Docker layers and Union File System explained
Docker layers and the Union File System are how Docker turns a series of Dockerfile instructions into a single, runnable image while keeping disk usage and build time reasonable. The whole image-caching story rests on this design.
Theory
TL;DR
- Each Dockerfile instruction usually produces one layer: a read-only diff of the filesystem after the instruction ran.
- An image is an ordered stack of layers + a config blob. Layers are immutable and identified by their content hash (SHA256).

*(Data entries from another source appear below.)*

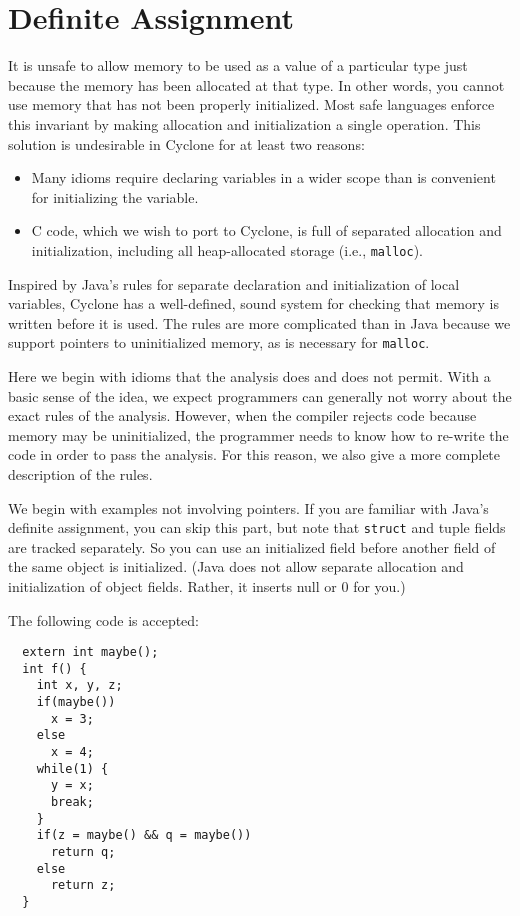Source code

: \section{Definite Assignment}
 
It is unsafe to allow memory to be used as a value of a particular
type just because the memory has been allocated at that type.  In
other words, you cannot use memory that has not been properly
initialized.  Most safe languages enforce this invariant by making
allocation and initialization a single operation.  This solution is
undesirable in Cyclone for at least two reasons:
\begin{itemize}
\item Many idioms require declaring variables in a wider scope than is
  convenient for initializing the variable.
\item C code, which we wish to port to Cyclone, is full of separated
  allocation and initialization, including all heap-allocated storage
  (i.e., \texttt{malloc}).
\end{itemize}

Inspired by Java's rules for separate declaration and initialization
of local variables, Cyclone has a well-defined, sound system for
checking that memory is written before it is used.  The rules are more
complicated than in Java because we support pointers to uninitialized
memory, as is necessary for \texttt{malloc}.

Here we begin with idioms that the analysis does and does not permit.
With a basic sense of the idea, we expect programmers can generally
not worry about the exact rules of the analysis.  However, when the
compiler rejects code because memory may be uninitialized, the
programmer needs to know how to re-write the code in order to pass the
analysis.  For this reason, we also give a more complete description
of the rules.

We begin with examples not involving pointers.  If you are familiar
with Java's definite assignment, you can skip this part, but note that
\texttt{struct} and tuple fields are tracked separately.  So you can use
an initialized field before another field of the same object is
initialized.  (Java does not allow separate allocation and
initialization of object fields.  Rather, it inserts null or 0 for
you.)

The following code is accepted:
\begin{verbatim}
  extern int maybe();
  int f() {
    int x, y, z;
    if(maybe())
      x = 3;
    else
      x = 4;
    while(1) {
      y = x;
      break;
    }
    if(z = maybe() && q = maybe())
      return q;
    else
      return z;
  }
\end{verbatim}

- A Union File System (OverlayFS in modern Docker) merges those read-only layers plus one writable layer into a single filesystem view that the container sees.

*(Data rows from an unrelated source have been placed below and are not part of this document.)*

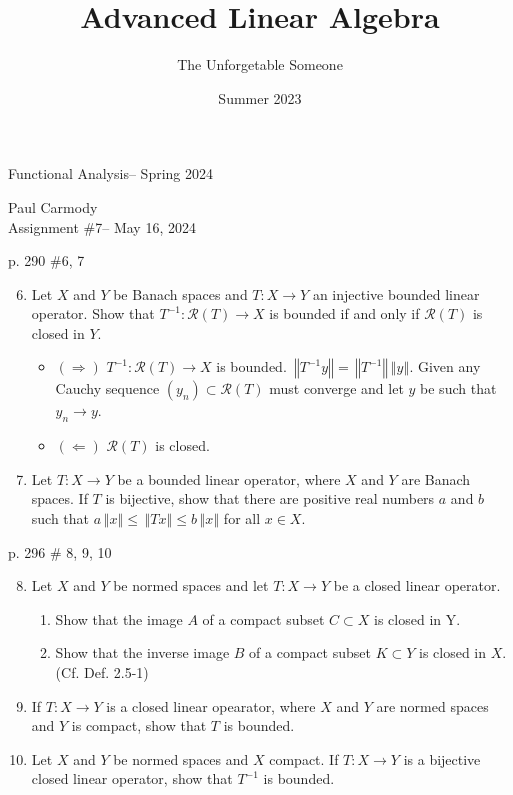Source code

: \documentclass[10pt,a4paper]{report}
\title{Advanced Linear Algebra}
\author{The Unforgetable Someone}
\date{Summer 2023}
\newcommand{\CLASSNAME}{Functional Analysis}
\newcommand{\STUDENTNAME}{Paul Carmody}
\newcommand{\ASSIGNMENT}{Assignment \#7}
\newcommand{\DUEDATE}{May 16, 2024}
\newcommand{\SEMESTER}{Spring 2024}
\newcommand{\NORM}[1]{\,\left \Vert #1 \right \Vert}
\begin{document}
\begin{center}
	\Large{\CLASSNAME -- \SEMESTER} \\
\end{center}
\begin{center}
	\STUDENTNAME \\
	\ASSIGNMENT -- \DUEDATE\\
\end{center} 


p. 290 \#6, 7 
\begin{enumerate}
	\setcounter{enumi}{5}
	\item Let $X$ and $Y$ be Banach spaces and $T: X \to Y$ an injective bounded linear operator.  Show that $T^{-1}:\mathcal{R}(T) \to X$ is bounded if and only if $\mathcal{R}(T)$ is closed in $Y$.
	
	\begin{itemize}
		\item $(\Rightarrow)$ $T^{-1}:\mathcal{R}(T) \to X$ is bounded. $\NORM{T^{-1}y} = \NORM{T^{-1}}\NORM{y}$.  Given any Cauchy sequence $(y_n)\subset \mathcal{R}(T)$ must converge and let $y$ be such that $y_n \to y$.
		\item $(\Leftarrow)$ $\mathcal{R}(T)$ is closed.
	\end{itemize}
	
	\item Let $T: X \to Y$ be a bounded linear operator, where $X$ and $Y$ are Banach spaces.  If $T$ is bijective, show that there are positive real numbers $a$ and $b$ such that $a \NORM{x} \le \NORM{Tx}\le b  \NORM{x}$ for all $ x \in X$.
\end{enumerate}
\newpage p. 296 \# 8, 9, 10 
\begin{enumerate}
	\setcounter{enumi}{7}
	\item Let $X$ and $Y$ be normed spaces and let $T: X \to Y$ be a closed linear operator.  
	\begin{enumerate}
		\item Show that the image $A$ of a compact subset $C \subset X$ is closed in Y.
		\item Show that the inverse image $B$ of a compact subset $K \subset Y$ is closed in $X$.  (Cf. Def. 2.5-1)
	\end{enumerate}
	
	\item If $T: X \to Y$ is a closed linear opearator, where $X$ and $Y$ are normed spaces and $Y$ is compact, show that $T$ is bounded.
	
	\item Let $X$ and $Y$ be normed spaces and $X$ compact.  If $T: X \to Y$ is a bijective closed linear operator, show that $T^{-1}$ is bounded.

\end{enumerate}
\end{document}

- Layers are deduplicated: ten images sharing
python:3.13keep that base on disk once. - Writes inside a running container go to its writable layer using copy-on-write (CoW). They are lost when the container is removed - persistent state belongs in volumes.

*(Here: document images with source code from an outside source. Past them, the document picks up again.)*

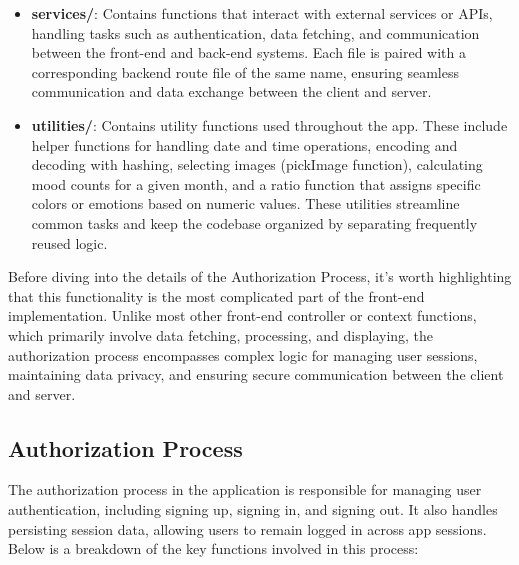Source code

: \begin{itemize}
    \item \textbf{services/}: Contains functions that interact with external services or APIs, handling tasks such as authentication, data fetching, and communication between the front-end and back-end systems. Each file is paired with a corresponding backend route file of the same name, ensuring seamless communication and data exchange between the client and server.

    \item \textbf{utilities/}: Contains utility functions used throughout the app. These include helper functions for handling date and time operations, encoding and decoding with hashing, selecting images (pickImage function), calculating mood counts for a given month, and a ratio function that assigns specific colors or emotions based on numeric values. These utilities streamline common tasks and keep the codebase organized by separating frequently reused logic.
\end{itemize}

\noindent Before diving into the details of the Authorization Process, it’s worth highlighting that this functionality is the most complicated part of the front-end implementation. Unlike most other front-end controller or context functions, which primarily involve data fetching, processing, and displaying, the authorization process encompasses complex logic for managing user sessions, maintaining data privacy, and ensuring secure communication between the client and server.

\subsection{Authorization Process}

The authorization process in the application is responsible for managing user authentication, including signing up, signing in, and signing out. It also handles persisting session data, allowing users to remain logged in across app sessions. Below is a breakdown of the key functions involved in this process:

- Build cache hits when an instruction has the same inputs as a previous build. Reorder instructions so cheap, frequently-changing things sit on top; slow, stable things live underneath.
Quick example
$ docker history nginx:1.27-alpine
IMAGE CREATED CREATED BY SIZE
4f06b3e2c0c1 2 weeks ago /bin/sh -c #(nop) CMD ["nginx" "-g" "daemo… 0B
<missing> 2 weeks ago /bin/sh -c #(nop) STOPSIGNAL SIGQUIT 0B
<missing> 2 weeks ago /bin/sh -c #(nop) EXPOSE 80 0B
<missing> 2 weeks ago /bin/sh -c set -x && addgroup -g 101 -S… 8.94MB
<missing> 2 weeks ago /bin/sh -c #(nop) ENV NGINX_VERSION=1.27.4 0B
<missing> 4 weeks ago /bin/sh -c #(nop) CMD ["/bin/sh"] 0B
<missing> 4 weeks ago /bin/sh -c #(nop) ADD file:abcd1234… 7.79MBEach row is one layer. The Alpine base (ADD file:...) is at the bottom; nginx-specific layers stack on top. Pull nginx:1.27-alpine and node:22-alpine and the Alpine base layer is shared - downloaded once, stored once.
What a layer actually is
A layer is a tarball containing:
- The files added or modified by that instruction.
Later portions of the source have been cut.